My fourth link is The Shroud Maker by Kate Ellis, the 18th Wesley Peterson Mystery.
It’s the Palkin Festival in Tradmouth, a town in Devon, when the body of a strangled women is discovered floating out to sea in a dinghy. A year earlier Jenny Bercival had disappeared from the festival and her mother returns to look for her bringing with her anonymous letters claiming she is still alive. DI Wesley Peterson and his boss DCI Gerry Heffernan are investigating the two cases. Are they connected and is there a link to a fantasy website called ‘Shipworld’ which features the 14th century mayor and privateer of Tradmouth, Palkin as a supernatural hero with a sinister, faceless nemesis called the ‘Shroud Maker’?
My fifth link is to another book set in Devon, Murder in the Mill Race by E R C Lorac, a Chief Inspector Robert Macdonald book.
A few months after the Dr Raymond Ferens’ arrival at Milham in the Moor in North Devon Sister Monica, the warden of a children’s home, is found drowned in the mill race, the stream leading into the water mill. Everyone says that Sister Monica is a saint – but is she?

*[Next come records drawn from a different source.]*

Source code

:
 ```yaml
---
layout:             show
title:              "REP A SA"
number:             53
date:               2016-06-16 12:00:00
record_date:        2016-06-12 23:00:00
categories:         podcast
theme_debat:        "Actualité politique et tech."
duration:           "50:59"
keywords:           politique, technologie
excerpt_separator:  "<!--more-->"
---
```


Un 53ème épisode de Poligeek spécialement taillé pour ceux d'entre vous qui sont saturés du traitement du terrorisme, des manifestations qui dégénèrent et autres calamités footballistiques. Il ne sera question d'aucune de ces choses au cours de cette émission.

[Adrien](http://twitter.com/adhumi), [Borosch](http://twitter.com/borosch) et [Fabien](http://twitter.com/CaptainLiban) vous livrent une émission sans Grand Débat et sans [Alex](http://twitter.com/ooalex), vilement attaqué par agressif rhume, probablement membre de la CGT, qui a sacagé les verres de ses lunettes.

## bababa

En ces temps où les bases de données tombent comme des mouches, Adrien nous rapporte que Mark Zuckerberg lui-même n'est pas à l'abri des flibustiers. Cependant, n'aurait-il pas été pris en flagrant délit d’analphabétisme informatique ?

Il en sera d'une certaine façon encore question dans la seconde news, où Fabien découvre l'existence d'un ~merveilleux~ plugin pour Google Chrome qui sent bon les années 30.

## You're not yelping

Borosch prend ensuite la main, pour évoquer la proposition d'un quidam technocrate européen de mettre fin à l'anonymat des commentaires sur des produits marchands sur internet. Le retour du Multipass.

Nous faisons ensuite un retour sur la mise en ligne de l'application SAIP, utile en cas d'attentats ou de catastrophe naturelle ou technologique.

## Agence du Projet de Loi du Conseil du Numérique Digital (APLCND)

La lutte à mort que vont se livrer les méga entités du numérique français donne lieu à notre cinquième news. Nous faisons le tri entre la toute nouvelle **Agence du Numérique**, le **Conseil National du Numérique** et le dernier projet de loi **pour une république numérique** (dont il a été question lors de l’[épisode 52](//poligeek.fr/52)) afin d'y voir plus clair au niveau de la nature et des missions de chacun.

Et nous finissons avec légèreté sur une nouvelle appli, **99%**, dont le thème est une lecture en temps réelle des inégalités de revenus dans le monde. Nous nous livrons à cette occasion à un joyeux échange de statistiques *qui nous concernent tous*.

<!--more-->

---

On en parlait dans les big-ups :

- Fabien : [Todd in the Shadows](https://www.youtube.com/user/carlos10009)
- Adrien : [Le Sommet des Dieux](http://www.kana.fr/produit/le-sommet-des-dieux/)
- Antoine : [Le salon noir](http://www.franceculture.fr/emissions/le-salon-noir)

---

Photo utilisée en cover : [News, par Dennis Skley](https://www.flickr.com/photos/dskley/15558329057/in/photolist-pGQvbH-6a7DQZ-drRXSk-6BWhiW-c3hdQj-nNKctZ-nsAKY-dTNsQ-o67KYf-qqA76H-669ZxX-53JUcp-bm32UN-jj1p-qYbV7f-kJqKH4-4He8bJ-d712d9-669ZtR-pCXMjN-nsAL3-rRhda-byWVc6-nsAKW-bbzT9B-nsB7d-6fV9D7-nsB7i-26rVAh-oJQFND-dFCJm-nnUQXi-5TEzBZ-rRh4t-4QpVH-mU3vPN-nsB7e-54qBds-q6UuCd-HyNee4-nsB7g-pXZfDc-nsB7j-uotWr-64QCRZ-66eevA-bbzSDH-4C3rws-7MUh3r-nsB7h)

Chief Inspector Macdonald faces one of his most difficult cases in a village determined not to betray its dark secrets to a stranger.
My final link is to Once Upon a River by Dianne Setterfield, in which a drowned body is also found, this time it’s that of a little child in the River Thames.It’s mystifying as hours later the dead child, miraculously it seems, takes a breath, and returns to life. The mystery is enhanced by folklore, by science that appears to be magic, and by romance and superstition. It is a beautifully and lyrically told story, and cleverly plotted so that I was not completely sure at times what it was that I was reading. It’s historical fiction with a touch of magic that completely beguiled me.
What is in your chain, I wonder?
Next month (April 5, 2025), we’ll start with Salman Rushdie’s memoir, Knife.